### Goal of the exercise
Restate the entries word for word and skip every image.

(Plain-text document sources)
▬▬▬

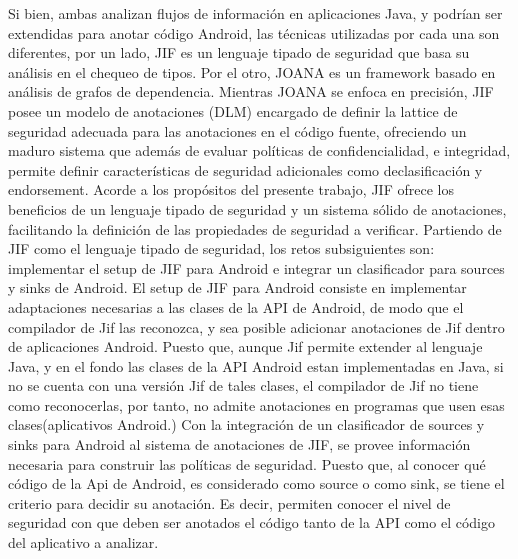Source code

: Si bien, ambas analizan flujos de información en aplicaciones Java, y
podrían ser extendidas para anotar código Android, las técnicas utilizadas por cada una
son diferentes, por un lado, JIF es un lenguaje tipado de seguridad que basa su
análisis en el chequeo de tipos. Por el otro, JOANA es un framework basado en
análisis de grafos de dependencia. Mientras JOANA se enfoca en precisión, JIF
posee un modelo de anotaciones (DLM) encargado de definir la lattice de
seguridad adecuada para las anotaciones en el código fuente, ofreciendo un
maduro sistema que además de evaluar políticas de confidencialidad, e
integridad, permite definir características de seguridad adicionales como
declasificación y endorsement.
Acorde a los propósitos del presente trabajo, JIF ofrece los beneficios de un
lenguaje tipado de seguridad y un sistema  sólido  de anotaciones, facilitando
la definición de las propiedades de seguridad a verificar.\newline 
Partiendo de JIF como el lenguaje tipado de seguridad, los retos subsiguientes
son: implementar el setup de JIF para Android e integrar un clasificador
para sources y sinks de Android. 
El setup de JIF para Android consiste en implementar adaptaciones necesarias
a las clases de la API de Android, de modo que el compilador de Jif las
reconozca, y sea posible adicionar anotaciones de Jif dentro de aplicaciones
Android. Puesto que, aunque Jif permite extender al lenguaje Java, y en el fondo
las clases de la API Android estan implementadas en Java, si no se cuenta con
una versión Jif de tales clases, el compilador de Jif no tiene como
reconocerlas, por tanto, no admite anotaciones en programas que usen esas
clases(aplicativos Android.)\newline
Con la integración de un clasificador de sources y sinks para Android al sistema
de anotaciones de JIF, se provee información necesaria para construir las
políticas de seguridad. Puesto que, al conocer qué código de la Api de Android,
es considerado como source o como sink, se tiene el criterio para decidir su
anotación. Es decir, permiten conocer el nivel de seguridad con que deben ser
anotados el código tanto de la API como el código del aplicativo a
analizar.\newline
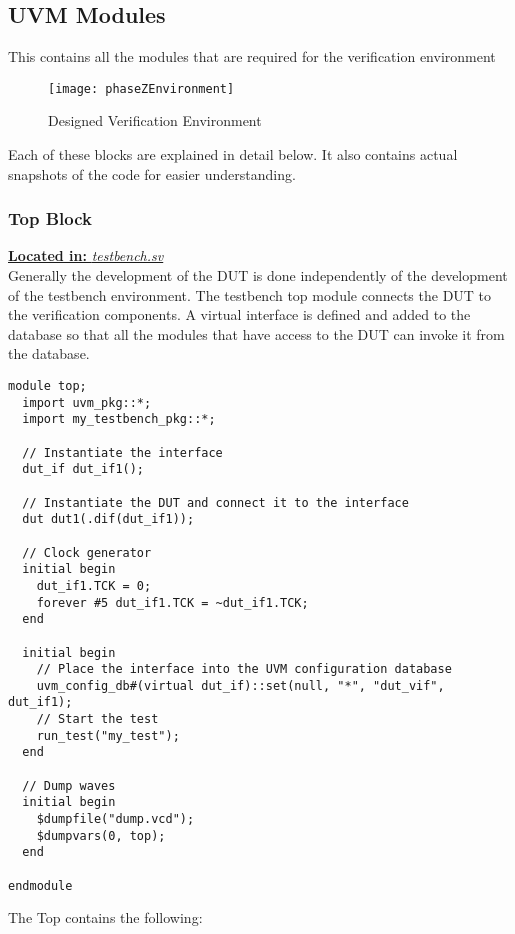 \documentclass[a4paper,11pt]{article}
\begin{document}
\subsection{UVM Modules}
This contains all the modules that are required for the verification environment
\begin{figure}[ht]
\centering
\texttt{[image: phaseZEnvironment]}
\caption{Designed Verification Environment}
\label{fig: Designed Verification Environment}
\end{figure}

Each of these blocks are explained in detail below. It also contains actual snapshots of the code for easier understanding.

\FloatBarrier
\subsubsection{Top Block}
\underline{\textbf{Located in:} \textit{testbench.sv}}\\

Generally the development of the DUT is done independently of the development of the testbench environment. The testbench top module connects the DUT to the verification components. A virtual interface is defined and added to the database so that all the modules that have access to the DUT can invoke it from the database.

\begin{lstlisting}[style={verilog-style}, backgroundcolor=\color{lightgray}]
module top;
  import uvm_pkg::*;
  import my_testbench_pkg::*;
  
  // Instantiate the interface
  dut_if dut_if1();
  
  // Instantiate the DUT and connect it to the interface
  dut dut1(.dif(dut_if1));
  
  // Clock generator
  initial begin
    dut_if1.TCK = 0;
    forever #5 dut_if1.TCK = ~dut_if1.TCK;
  end
  
  initial begin
    // Place the interface into the UVM configuration database
    uvm_config_db#(virtual dut_if)::set(null, "*", "dut_vif", dut_if1);
    // Start the test
    run_test("my_test");
  end
  
  // Dump waves
  initial begin
    $dumpfile("dump.vcd");
    $dumpvars(0, top);
  end
  
endmodule
\end{lstlisting}

The Top contains the following:
\end{document}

▬▬▬

### Written response
Source code

: Si bien, ambas analizan flujos de información en aplicaciones Java, y
podrían ser extendidas para anotar código Android, las técnicas utilizadas por cada una
son diferentes, por un lado, JIF es un lenguaje tipado de seguridad que basa su
análisis en el chequeo de tipos. Por el otro, JOANA es un framework basado en
análisis de grafos de dependencia. Mientras JOANA se enfoca en precisión, JIF
posee un modelo de anotaciones (DLM) encargado de definir la lattice de
seguridad adecuada para las anotaciones en el código fuente, ofreciendo un
maduro sistema que además de evaluar políticas de confidencialidad, e
integridad, permite definir características de seguridad adicionales como
declasificación y endorsement.
Acorde a los propósitos del presente trabajo, JIF ofrece los beneficios de un
lenguaje tipado de seguridad y un sistema  sólido  de anotaciones, facilitando
la definición de las propiedades de seguridad a verificar.\newline 
Partiendo de JIF como el lenguaje tipado de seguridad, los retos subsiguientes
son: implementar el setup de JIF para Android e integrar un clasificador
para sources y sinks de Android. 
El setup de JIF para Android consiste en implementar adaptaciones necesarias
a las clases de la API de Android, de modo que el compilador de Jif las
reconozca, y sea posible adicionar anotaciones de Jif dentro de aplicaciones
Android. Puesto que, aunque Jif permite extender al lenguaje Java, y en el fondo
las clases de la API Android estan implementadas en Java, si no se cuenta con
una versión Jif de tales clases, el compilador de Jif no tiene como
reconocerlas, por tanto, no admite anotaciones en programas que usen esas
clases(aplicativos Android.)\newline
Con la integración de un clasificador de sources y sinks para Android al sistema
de anotaciones de JIF, se provee información necesaria para construir las
políticas de seguridad. Puesto que, al conocer qué código de la Api de Android,
es considerado como source o como sink, se tiene el criterio para decidir su
anotación. Es decir, permiten conocer el nivel de seguridad con que deben ser
anotados el código tanto de la API como el código del aplicativo a
analizar.\newline
 \documentclass[a4paper,11pt]{article}
\begin{document}
\subsection{UVM Modules}
This contains all the modules that are required for the verification environment
\begin{figure}[ht]
\centering
\texttt{[image: phaseZEnvironment]}
\caption{Designed Verification Environment}
\label{fig: Designed Verification Environment}
\end{figure}

Each of these blocks are explained in detail below. It also contains actual snapshots of the code for easier understanding.

\FloatBarrier
\subsubsection{Top Block}
\underline{\textbf{Located in:} \textit{testbench.sv}}\\

Generally the development of the DUT is done independently of the development of the testbench environment. The testbench top module connects the DUT to the verification components. A virtual interface is defined and added to the database so that all the modules that have access to the DUT can invoke it from the database.

\begin{lstlisting}[style={verilog-style}, backgroundcolor=\color{lightgray}]
module top;
  import uvm_pkg::*;
  import my_testbench_pkg::*;
  
  // Instantiate the interface
  dut_if dut_if1();
  
  // Instantiate the DUT and connect it to the interface
  dut dut1(.dif(dut_if1));
  
  // Clock generator
  initial begin
    dut_if1.TCK = 0;
    forever #5 dut_if1.TCK = ~dut_if1.TCK;
  end
  
  initial begin
    // Place the interface into the UVM configuration database
    uvm_config_db#(virtual dut_if)::set(null, "*", "dut_vif", dut_if1);
    // Start the test
    run_test("my_test");
  end
  
  // Dump waves
  initial begin
    $dumpfile("dump.vcd");
    $dumpvars(0, top);
  end
  
endmodule
\end{lstlisting}

The Top contains the following:
\end{document}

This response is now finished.